HomeContributorsFundamental AnalysisCAC Slide Continues As Italian Political Turmoil Worsens

CAC Slide Continues As Italian Political Turmoil Worsens

The CAC index continues to spiral downwards and has posted four straight losing days. In the Tuesday session, the CAC is at 5440, down 1.24% on the day. On the release front, there are no major eurozone indicators and no French events. On Wednesday, France releases GDP, Consumer Spending and Preliminary CPI. The US will publish Advance GDP.

European stock markets are struggling, and the CAC index has declined 3.3% since May 23. The drama in Italy is dominating the headlines and spooking investors. The political crisis started on the weekend, when President Sergio Mattarella vetoed a ministerial pick of the two parties which were expected to form a coalition, the League Nord and the Five Star Movement. Mattarella rejected the suggestion of Paolo Savona as economic minister, given that Savona is a firm critic of the euro and supports Italy exiting from the eurozone. The reaction from the two parties was fast and furious, with claims that Mattarella was a puppet of Germany and the EU, and there were even demands for his impeachment. The prime minister-elect, Giuseppe Conte, has given up his mandate to form a government, and Mattarella has invited Carlo Cottarelli, a former IMF economist, to form a temporary technocrat government. This could mean that Italy will hold another election in the fall, unless there are more political twists and turns in this crisis.

The ECB is scheduled to wind up its massive stimulus program in September, but weak growth in the first quarter has raised speculation that the bank could decide to extend the program, a tactic it has often used in the past.
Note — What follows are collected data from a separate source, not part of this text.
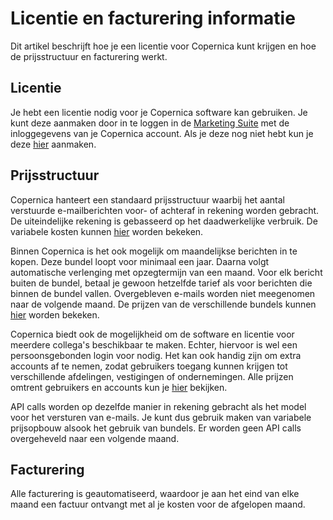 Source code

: # Licentie en facturering informatie

Dit artikel beschrijft hoe je een licentie voor Copernica kunt krijgen en 
hoe de prijsstructuur en facturering werkt. 

## Licentie

Je hebt een licentie nodig voor je Copernica software kan gebruiken. Je kunt deze 
aanmaken door in te loggen in de [Marketing Suite](https://ms.copernica.com/#/menu/login) 
met de inloggegevens van je Copernica account. Als je deze nog niet hebt 
kun je deze [hier](https://www.copernica.com/en/copernica-trial) aanmaken.


## Prijsstructuur

Copernica hanteert een standaard prijsstructuur waarbij het aantal verstuurde
e-mailberichten voor- of achteraf in rekening worden gebracht. De uiteindelijke
rekening is gebasseerd op het daadwerkelijke verbruik. De variabele kosten
kunnen [hier](www.copernica.com/nl/pricing) worden bekeken.

Binnen Copernica is het ook mogelijk om maandelijkse berichten in te kopen.
Deze bundel loopt voor minimaal een jaar. Daarna volgt automatische verlenging 
met opzegtermijn van een maand. Voor elk bericht buiten de bundel, betaal je 
gewoon hetzelfde tarief als voor berichten die binnen de bundel vallen. 
Overgebleven e-mails worden niet meegenomen naar de volgende maand. De prijzen
van de verschillende bundels kunnen [hier](www.copernica.com/nl/pricing) worden 
bekeken.

Copernica biedt ook de mogelijkheid om de software en licentie voor meerdere 
collega's beschikbaar te maken. Echter, hiervoor is wel een persoonsgebonden
login voor nodig. Het kan ook handig zijn om extra accounts af te nemen, zodat
gebruikers toegang kunnen krijgen tot verschillende afdelingen, vestigingen of
ondernemingen. Alle prijzen omtrent gebruikers en accounts kun je 
[hier](www.copernica.com/nl/pricing) bekijken.

API calls worden op dezelfde manier in rekening gebracht als het model voor
het versturen van e-mails. Je kunt dus gebruik maken van variabele prijsopbouw
alsook het gebruik van bundels. Er worden geen API calls overgeheveld naar een 
volgende maand.


## Facturering

Alle facturering is geautomatiseerd, waardoor je aan het eind van elke 
maand een factuur ontvangt met al je kosten voor de afgelopen maand.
Still, most analysts believe that the ECB will go ahead and terminate stimulus, but there is more uncertainty regarding future rate hikes. Higher oil prices and a weaker euro will likely mean that inflation is moving upwards, but core inflation projections, which ECB policymakers are most interested in, are expected to remain below the ECB inflation target of just below 2 percent. Investors will be keeping a close look at upcoming rate statements, looking for clues regarding the wind-up of the stimulus scheme.